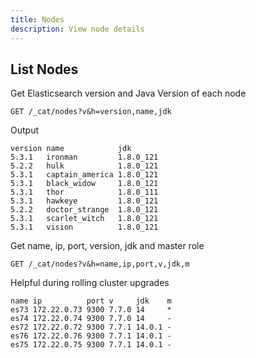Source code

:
 ```yaml
---
title: Nodes
description: View node details
---
```


## List Nodes

Get Elasticsearch version and Java Version of each node

```
GET /_cat/nodes?v&h=version,name,jdk
```

Output

```text
version name            jdk
5.3.1   ironman         1.8.0_121
5.2.2   hulk            1.8.0_121
5.3.1   captain_america 1.8.0_121
5.3.1   black_widow     1.8.0_121
5.3.1   thor            1.8.0_111
5.3.1   hawkeye         1.8.0_121
5.2.2   doctor_strange  1.8.0_121
5.3.1   scarlet_witch   1.8.0_121
5.3.1   vision          1.8.0_121
```

Get name, ip, port, version, jdk and master role
```
GET /_cat/nodes?v&h=name,ip,port,v,jdk,m
```

Helpful during rolling cluster upgrades
```text
name ip          port v     jdk    m
es73 172.22.0.73 9300 7.7.0 14     *
es74 172.22.0.74 9300 7.7.0 14     -
es72 172.22.0.72 9300 7.7.1 14.0.1 -
es76 172.22.0.76 9300 7.7.1 14.0.1 -
es75 172.22.0.75 9300 7.7.1 14.0.1 -
```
:::::
Exercise> With no pictures included, write out the entries exactly.

Expected answer>
Source code

:
 ```yaml
---
title: Nodes
description: View node details
---
```


## List Nodes

Get Elasticsearch version and Java Version of each node

```
GET /_cat/nodes?v&h=version,name,jdk
```

Output

```text
version name            jdk
5.3.1   ironman         1.8.0_121
5.2.2   hulk            1.8.0_121
5.3.1   captain_america 1.8.0_121
5.3.1   black_widow     1.8.0_121
5.3.1   thor            1.8.0_111
5.3.1   hawkeye         1.8.0_121
5.2.2   doctor_strange  1.8.0_121
5.3.1   scarlet_witch   1.8.0_121
5.3.1   vision          1.8.0_121
```

Get name, ip, port, version, jdk and master role
```
GET /_cat/nodes?v&h=name,ip,port,v,jdk,m
```

Helpful during rolling cluster upgrades
```text
name ip          port v     jdk    m
es73 172.22.0.73 9300 7.7.0 14     *
es74 172.22.0.74 9300 7.7.0 14     -
es72 172.22.0.72 9300 7.7.1 14.0.1 -
es76 172.22.0.76 9300 7.7.1 14.0.1 -
es75 172.22.0.75 9300 7.7.1 14.0.1 -
```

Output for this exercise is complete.